- Microsoft Windows box art
- Developer: Ivolgamus
- Publishers: NA: Agetec; EU: Nordcurrent;
- Platforms: Microsoft Windows, PlayStation 2
- Release: Microsoft Windows EU: August 24, 2007; PlayStation 2 EU: August 24, 2007; NA: August 26, 2008;
- Genre: Action role-playing video game
- Mode: Single-player

= Falling Stars (video game) =

2007 video game

Falling Stars is a role-playing video game developed and published by Ivolgamus in Europe, and published by Agetec in North America. It was released on August 24, 2007 in Europe for Microsoft Windows and the PlayStation 2 and on August 26, 2008 in the United States for the PlayStation 2. The game is aimed at young children and was released with a price point lower than most PS2 games.

== Gameplay ==

In Falling Stars, players control Luna, a young girl who lives in the peaceful land of Dazzleon. Luna's uncle, Matt, discovers a curious mine and decides to take up residence in Dazzleon to investigate. The mine slowly takes over Matt's mind and he begins to perform evil experiments. Eventually, Matt turns on his pets, changing them all into evil monsters. Realizing her uncle's madness, Luna sets out to save him and prevent the world from suffering dire consequences.

=== Combat ===
Monsters are unleashed upon Dazzleon. The player cannot fight until they've obtained their pet, Komi. Battles require input to progress. When Komi's time bar fills, he can attack. When the monster's time bar fills, Komi can defend. The strength of the attack depends on the strength of the defense. If the two match, less damage is done.
Monsters have attack patterns players can learn and use to compensate.
For example, the Red Dog will begin his attack pattern with either Red (strong) or Yellow (fast). In either case (Red or Yellow), the pattern will follow as Yel, Red, Yel, Red, Yel, White. Since the Red Dog's pattern ends with White (mega), it's easy to tell when a new pattern is beginning.
The player can heal Komi with magic or the more effective Health Potions when Luna's time bar fills. Luna's time bar can be rushed by rotating the RAS (right analog stick).
Komi's stats can be boosted through equipped accessories, special items, and experience. Enough experience gains Komi bonus training points for use in Luna's home.

==Plot==

===Ending===
At the end of the game, after beating Uncle Matt's spider, the spirit reveals itself, explaining that it had taken over Luna's body to prevent her from seeking out the ultimate power. It asks that Matt ensure Luna does not seek this power out and he promises to protect her.

==Characters==
Some information about characters that appear in the game (with their Russian names):

- Lilou, or Luna - a young girl who's always there to help her friends. Her parents are dead and since their ruin, Lilou's uncle Shikoracks (Matt) is taking care of her.

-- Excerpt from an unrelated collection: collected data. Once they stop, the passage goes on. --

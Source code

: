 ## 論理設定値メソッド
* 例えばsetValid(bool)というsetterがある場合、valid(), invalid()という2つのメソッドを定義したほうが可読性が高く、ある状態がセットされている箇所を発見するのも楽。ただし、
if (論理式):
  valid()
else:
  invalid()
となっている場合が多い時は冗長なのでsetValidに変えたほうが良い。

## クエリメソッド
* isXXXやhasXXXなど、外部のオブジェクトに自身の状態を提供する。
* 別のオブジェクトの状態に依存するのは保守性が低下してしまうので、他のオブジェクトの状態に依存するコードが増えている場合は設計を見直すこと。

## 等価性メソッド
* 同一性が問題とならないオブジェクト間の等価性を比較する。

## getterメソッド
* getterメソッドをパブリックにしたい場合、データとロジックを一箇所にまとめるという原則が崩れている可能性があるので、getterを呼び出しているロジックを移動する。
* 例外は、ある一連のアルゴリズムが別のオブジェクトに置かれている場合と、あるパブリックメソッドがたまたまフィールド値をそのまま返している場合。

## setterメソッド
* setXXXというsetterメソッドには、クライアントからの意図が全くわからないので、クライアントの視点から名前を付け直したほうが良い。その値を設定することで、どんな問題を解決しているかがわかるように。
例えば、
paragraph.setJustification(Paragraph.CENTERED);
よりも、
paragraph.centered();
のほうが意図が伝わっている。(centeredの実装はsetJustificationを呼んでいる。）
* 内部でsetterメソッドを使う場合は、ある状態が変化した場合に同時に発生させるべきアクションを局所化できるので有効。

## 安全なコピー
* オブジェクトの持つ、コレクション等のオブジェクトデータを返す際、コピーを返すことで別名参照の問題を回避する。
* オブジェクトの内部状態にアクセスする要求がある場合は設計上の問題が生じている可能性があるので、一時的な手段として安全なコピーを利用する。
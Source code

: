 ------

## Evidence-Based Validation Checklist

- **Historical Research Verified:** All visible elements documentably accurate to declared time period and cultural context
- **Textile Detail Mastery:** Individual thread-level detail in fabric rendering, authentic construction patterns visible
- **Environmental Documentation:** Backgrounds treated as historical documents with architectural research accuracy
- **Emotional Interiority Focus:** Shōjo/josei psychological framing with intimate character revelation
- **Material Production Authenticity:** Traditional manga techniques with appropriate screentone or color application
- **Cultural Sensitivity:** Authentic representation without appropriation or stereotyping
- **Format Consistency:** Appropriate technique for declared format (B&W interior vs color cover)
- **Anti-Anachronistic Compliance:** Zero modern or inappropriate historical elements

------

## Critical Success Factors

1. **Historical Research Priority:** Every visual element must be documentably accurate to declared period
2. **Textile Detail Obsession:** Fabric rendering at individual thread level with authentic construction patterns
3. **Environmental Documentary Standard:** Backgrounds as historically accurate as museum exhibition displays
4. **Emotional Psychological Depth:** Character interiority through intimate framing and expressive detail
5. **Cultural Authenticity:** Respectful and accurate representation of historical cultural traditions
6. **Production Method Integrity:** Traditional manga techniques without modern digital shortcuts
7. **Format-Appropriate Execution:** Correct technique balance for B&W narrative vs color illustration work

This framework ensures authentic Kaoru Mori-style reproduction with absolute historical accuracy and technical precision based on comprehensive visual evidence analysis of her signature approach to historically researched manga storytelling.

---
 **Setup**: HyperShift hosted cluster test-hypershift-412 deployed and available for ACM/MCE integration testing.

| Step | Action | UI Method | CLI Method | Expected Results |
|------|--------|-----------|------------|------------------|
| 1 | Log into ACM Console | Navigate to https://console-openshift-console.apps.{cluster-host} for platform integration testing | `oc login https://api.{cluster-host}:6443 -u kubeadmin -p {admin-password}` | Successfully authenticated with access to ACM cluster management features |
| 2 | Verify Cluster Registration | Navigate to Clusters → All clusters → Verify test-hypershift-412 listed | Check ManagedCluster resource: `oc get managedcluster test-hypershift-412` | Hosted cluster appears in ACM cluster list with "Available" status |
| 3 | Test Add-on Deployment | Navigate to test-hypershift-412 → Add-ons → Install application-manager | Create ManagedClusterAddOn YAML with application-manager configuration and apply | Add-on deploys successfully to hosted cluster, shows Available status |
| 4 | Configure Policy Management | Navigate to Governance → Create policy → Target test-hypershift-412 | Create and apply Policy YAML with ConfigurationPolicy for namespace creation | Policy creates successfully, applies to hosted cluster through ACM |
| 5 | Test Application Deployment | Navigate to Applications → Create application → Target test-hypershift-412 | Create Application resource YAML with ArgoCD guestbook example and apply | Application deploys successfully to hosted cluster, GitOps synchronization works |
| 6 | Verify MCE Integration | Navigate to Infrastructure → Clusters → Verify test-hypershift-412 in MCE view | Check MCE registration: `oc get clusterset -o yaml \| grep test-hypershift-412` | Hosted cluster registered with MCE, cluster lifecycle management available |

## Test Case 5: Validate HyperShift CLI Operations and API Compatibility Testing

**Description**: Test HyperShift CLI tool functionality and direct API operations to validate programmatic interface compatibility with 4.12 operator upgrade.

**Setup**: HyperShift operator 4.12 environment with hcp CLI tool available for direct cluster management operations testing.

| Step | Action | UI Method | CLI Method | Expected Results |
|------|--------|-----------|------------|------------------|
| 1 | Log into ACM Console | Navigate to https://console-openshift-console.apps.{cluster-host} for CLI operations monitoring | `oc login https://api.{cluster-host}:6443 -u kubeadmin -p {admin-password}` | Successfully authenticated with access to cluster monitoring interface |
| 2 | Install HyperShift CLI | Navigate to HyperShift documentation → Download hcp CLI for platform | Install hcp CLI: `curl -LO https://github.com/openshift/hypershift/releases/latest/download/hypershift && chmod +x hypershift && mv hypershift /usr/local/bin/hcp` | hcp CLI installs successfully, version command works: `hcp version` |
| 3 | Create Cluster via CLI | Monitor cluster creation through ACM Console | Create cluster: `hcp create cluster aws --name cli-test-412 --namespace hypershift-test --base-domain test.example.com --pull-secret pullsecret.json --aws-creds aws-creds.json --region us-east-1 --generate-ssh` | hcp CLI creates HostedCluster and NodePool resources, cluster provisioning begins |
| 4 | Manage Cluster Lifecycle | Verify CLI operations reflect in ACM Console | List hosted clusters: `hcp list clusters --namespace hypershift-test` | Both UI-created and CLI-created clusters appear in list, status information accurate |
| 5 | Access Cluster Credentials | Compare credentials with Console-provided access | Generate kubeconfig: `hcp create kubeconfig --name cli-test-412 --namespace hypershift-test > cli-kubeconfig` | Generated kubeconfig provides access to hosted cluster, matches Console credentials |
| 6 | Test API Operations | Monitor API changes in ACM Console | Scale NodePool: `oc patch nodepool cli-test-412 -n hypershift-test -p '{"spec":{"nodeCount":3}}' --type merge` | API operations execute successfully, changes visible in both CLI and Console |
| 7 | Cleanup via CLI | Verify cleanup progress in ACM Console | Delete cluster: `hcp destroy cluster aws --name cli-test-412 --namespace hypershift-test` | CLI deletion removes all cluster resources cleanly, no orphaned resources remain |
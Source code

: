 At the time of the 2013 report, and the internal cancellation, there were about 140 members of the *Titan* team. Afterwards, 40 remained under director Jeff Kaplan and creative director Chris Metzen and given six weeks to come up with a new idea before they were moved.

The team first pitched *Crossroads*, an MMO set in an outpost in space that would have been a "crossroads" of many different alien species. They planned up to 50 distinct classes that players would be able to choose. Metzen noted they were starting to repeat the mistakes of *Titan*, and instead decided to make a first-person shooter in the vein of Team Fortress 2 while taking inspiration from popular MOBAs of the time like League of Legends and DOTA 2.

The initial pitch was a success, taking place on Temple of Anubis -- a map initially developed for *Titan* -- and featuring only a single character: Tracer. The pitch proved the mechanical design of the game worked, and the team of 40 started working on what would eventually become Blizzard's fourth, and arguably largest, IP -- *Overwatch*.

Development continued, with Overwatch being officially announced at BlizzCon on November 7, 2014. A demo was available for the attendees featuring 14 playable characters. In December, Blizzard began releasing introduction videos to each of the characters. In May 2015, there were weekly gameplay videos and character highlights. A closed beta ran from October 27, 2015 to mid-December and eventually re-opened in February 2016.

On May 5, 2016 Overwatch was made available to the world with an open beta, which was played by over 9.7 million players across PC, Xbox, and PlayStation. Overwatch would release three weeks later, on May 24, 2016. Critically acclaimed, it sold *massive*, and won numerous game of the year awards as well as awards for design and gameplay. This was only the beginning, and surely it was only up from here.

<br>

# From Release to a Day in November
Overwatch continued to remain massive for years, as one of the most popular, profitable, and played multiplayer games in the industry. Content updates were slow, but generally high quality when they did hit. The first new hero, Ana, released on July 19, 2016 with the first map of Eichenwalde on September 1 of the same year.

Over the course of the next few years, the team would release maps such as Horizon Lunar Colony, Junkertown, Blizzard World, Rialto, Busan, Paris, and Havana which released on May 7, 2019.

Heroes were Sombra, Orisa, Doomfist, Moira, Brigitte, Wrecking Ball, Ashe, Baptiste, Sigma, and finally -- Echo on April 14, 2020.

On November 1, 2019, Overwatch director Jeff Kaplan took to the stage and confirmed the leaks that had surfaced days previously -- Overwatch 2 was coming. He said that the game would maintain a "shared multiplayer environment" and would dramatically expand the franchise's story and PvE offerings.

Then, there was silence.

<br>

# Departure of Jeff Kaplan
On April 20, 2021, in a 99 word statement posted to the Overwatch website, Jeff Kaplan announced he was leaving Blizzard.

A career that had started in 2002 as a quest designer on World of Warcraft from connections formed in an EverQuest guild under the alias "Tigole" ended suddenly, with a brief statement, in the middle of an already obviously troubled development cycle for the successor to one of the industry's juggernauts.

- Shikoracks, or Matt - he was always interested in science, and he was ordering science magazines and new science tools. But after he'd found a curious mine, he changed into someone else - his skin colored in green and he lost his mind and no-one knows what will happen next with him.

- Bobo - he's a dwarf and he loves animals and hates everyone who hates them. As all dwarfs, Bobo can count money and he'll never miss a chance to earn some. But sometimes he makes a discounts for his friends.

- Artus - he's working on his boat station, giving his boats for lease. When he's not working, he likes to lay with his favorite smoothie and sunbathing.

- Thomash - an old military man. He loves kids and telling stories about his past, and if you don't stop him, his stories will last for hours. But also he knows some really great fighting methods.

- Isla - clever and beautiful girl. She's a little selfish but she loves making potions and medicine from everything - but they are too expensive.

- Olee - he's a science candidate. He hates magic and thinks that everything must be explained by scientific point of view. He can always help you with his inventions.

- Hoka - one more guy who likes science and dreams to be a scientist. But he's too boring and slow to start his career.

- Keira - laughing-out-loud girl with the worst memory in Lydonia (Dazzleon). She has a crush on Hoka, but it's her biggest secret.

==Reception and Criticism==

Few official reviews for Falling Stars exist but those that do are critical of the gameplay. Criticisms include 'sterile combat' and 'flat characters'. The game currently holds a score of 32% on Metacritic, pooling reviews from 6 separate online sources.

Other critiques include frequent slow-loading screens, slow character movement/reaction, sprinting which requires stamina (a slow-refilling bar potions fill instantly), etc.

Positive notes would highlight the rare "dress-up" system featuring multiple character's opinions, the complexity of mini-games, conversations which begin automatically upon approach, the ability to play in six different languages, the opening movie being pretty if short, the lack of a "game over" and the battle mechanics being relatively interesting.